"""

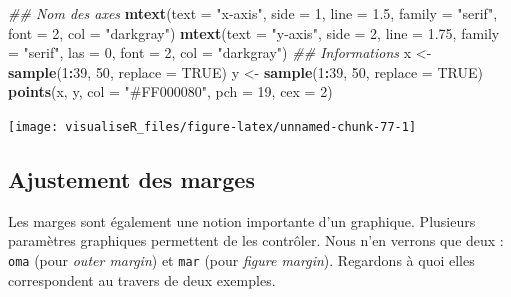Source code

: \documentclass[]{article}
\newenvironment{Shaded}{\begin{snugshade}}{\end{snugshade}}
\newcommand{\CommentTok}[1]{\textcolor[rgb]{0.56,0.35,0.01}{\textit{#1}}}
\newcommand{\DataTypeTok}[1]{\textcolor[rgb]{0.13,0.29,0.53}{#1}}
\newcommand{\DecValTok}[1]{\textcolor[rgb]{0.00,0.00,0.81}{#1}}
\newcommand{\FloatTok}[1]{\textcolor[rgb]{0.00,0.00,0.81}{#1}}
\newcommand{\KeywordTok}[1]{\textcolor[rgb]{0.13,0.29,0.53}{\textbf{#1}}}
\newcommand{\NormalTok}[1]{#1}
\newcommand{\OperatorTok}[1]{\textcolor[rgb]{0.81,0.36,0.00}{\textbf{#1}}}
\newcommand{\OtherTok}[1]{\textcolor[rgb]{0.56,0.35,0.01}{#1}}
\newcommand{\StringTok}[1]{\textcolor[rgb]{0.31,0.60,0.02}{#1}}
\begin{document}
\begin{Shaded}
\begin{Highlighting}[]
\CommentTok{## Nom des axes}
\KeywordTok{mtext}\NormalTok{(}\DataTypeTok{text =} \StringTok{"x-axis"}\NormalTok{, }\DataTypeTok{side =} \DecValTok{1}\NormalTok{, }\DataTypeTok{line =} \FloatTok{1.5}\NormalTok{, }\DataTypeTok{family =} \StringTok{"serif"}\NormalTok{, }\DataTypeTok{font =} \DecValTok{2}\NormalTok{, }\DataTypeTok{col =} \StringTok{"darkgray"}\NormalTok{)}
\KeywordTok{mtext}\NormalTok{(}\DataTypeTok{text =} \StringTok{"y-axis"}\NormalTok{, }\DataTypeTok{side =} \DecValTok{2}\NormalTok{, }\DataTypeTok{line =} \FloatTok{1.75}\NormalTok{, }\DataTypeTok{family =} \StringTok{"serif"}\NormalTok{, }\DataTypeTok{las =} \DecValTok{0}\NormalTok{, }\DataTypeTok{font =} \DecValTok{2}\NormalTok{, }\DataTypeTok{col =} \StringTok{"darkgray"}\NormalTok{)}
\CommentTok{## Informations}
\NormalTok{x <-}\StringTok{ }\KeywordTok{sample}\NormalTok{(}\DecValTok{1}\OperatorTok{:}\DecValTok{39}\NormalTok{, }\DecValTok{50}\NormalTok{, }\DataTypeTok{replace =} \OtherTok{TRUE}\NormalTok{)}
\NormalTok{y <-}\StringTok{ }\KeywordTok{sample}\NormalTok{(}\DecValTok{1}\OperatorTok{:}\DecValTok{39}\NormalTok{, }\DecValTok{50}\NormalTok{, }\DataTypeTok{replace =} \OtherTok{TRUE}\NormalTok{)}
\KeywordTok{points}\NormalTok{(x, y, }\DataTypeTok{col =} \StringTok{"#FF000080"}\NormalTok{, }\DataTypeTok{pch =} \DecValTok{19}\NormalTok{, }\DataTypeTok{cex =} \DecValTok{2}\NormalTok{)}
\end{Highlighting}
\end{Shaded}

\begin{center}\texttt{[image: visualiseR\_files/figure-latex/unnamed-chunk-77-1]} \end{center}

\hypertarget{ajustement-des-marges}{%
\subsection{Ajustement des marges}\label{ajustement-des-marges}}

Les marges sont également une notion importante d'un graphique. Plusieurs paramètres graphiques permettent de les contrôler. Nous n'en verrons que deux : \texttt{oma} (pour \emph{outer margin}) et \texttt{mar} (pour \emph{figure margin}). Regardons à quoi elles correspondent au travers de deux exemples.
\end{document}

"""

Exclude every image and return the material above exactly.

Source code

: \documentclass[]{article}
\newenvironment{Shaded}{\begin{snugshade}}{\end{snugshade}}
\newcommand{\CommentTok}[1]{\textcolor[rgb]{0.56,0.35,0.01}{\textit{#1}}}
\newcommand{\DataTypeTok}[1]{\textcolor[rgb]{0.13,0.29,0.53}{#1}}
\newcommand{\DecValTok}[1]{\textcolor[rgb]{0.00,0.00,0.81}{#1}}
\newcommand{\FloatTok}[1]{\textcolor[rgb]{0.00,0.00,0.81}{#1}}
\newcommand{\KeywordTok}[1]{\textcolor[rgb]{0.13,0.29,0.53}{\textbf{#1}}}
\newcommand{\NormalTok}[1]{#1}
\newcommand{\OperatorTok}[1]{\textcolor[rgb]{0.81,0.36,0.00}{\textbf{#1}}}
\newcommand{\OtherTok}[1]{\textcolor[rgb]{0.56,0.35,0.01}{#1}}
\newcommand{\StringTok}[1]{\textcolor[rgb]{0.31,0.60,0.02}{#1}}
\begin{document}
\begin{Shaded}
\begin{Highlighting}[]
\CommentTok{## Nom des axes}
\KeywordTok{mtext}\NormalTok{(}\DataTypeTok{text =} \StringTok{"x-axis"}\NormalTok{, }\DataTypeTok{side =} \DecValTok{1}\NormalTok{, }\DataTypeTok{line =} \FloatTok{1.5}\NormalTok{, }\DataTypeTok{family =} \StringTok{"serif"}\NormalTok{, }\DataTypeTok{font =} \DecValTok{2}\NormalTok{, }\DataTypeTok{col =} \StringTok{"darkgray"}\NormalTok{)}
\KeywordTok{mtext}\NormalTok{(}\DataTypeTok{text =} \StringTok{"y-axis"}\NormalTok{, }\DataTypeTok{side =} \DecValTok{2}\NormalTok{, }\DataTypeTok{line =} \FloatTok{1.75}\NormalTok{, }\DataTypeTok{family =} \StringTok{"serif"}\NormalTok{, }\DataTypeTok{las =} \DecValTok{0}\NormalTok{, }\DataTypeTok{font =} \DecValTok{2}\NormalTok{, }\DataTypeTok{col =} \StringTok{"darkgray"}\NormalTok{)}
\CommentTok{## Informations}
\NormalTok{x <-}\StringTok{ }\KeywordTok{sample}\NormalTok{(}\DecValTok{1}\OperatorTok{:}\DecValTok{39}\NormalTok{, }\DecValTok{50}\NormalTok{, }\DataTypeTok{replace =} \OtherTok{TRUE}\NormalTok{)}
\NormalTok{y <-}\StringTok{ }\KeywordTok{sample}\NormalTok{(}\DecValTok{1}\OperatorTok{:}\DecValTok{39}\NormalTok{, }\DecValTok{50}\NormalTok{, }\DataTypeTok{replace =} \OtherTok{TRUE}\NormalTok{)}
\KeywordTok{points}\NormalTok{(x, y, }\DataTypeTok{col =} \StringTok{"#FF000080"}\NormalTok{, }\DataTypeTok{pch =} \DecValTok{19}\NormalTok{, }\DataTypeTok{cex =} \DecValTok{2}\NormalTok{)}
\end{Highlighting}
\end{Shaded}

\begin{center}\texttt{[image: visualiseR\_files/figure-latex/unnamed-chunk-77-1]} \end{center}

\hypertarget{ajustement-des-marges}{%
\subsection{Ajustement des marges}\label{ajustement-des-marges}}

Les marges sont également une notion importante d'un graphique. Plusieurs paramètres graphiques permettent de les contrôler. Nous n'en verrons que deux : \texttt{oma} (pour \emph{outer margin}) et \texttt{mar} (pour \emph{figure margin}). Regardons à quoi elles correspondent au travers de deux exemples.
\end{document}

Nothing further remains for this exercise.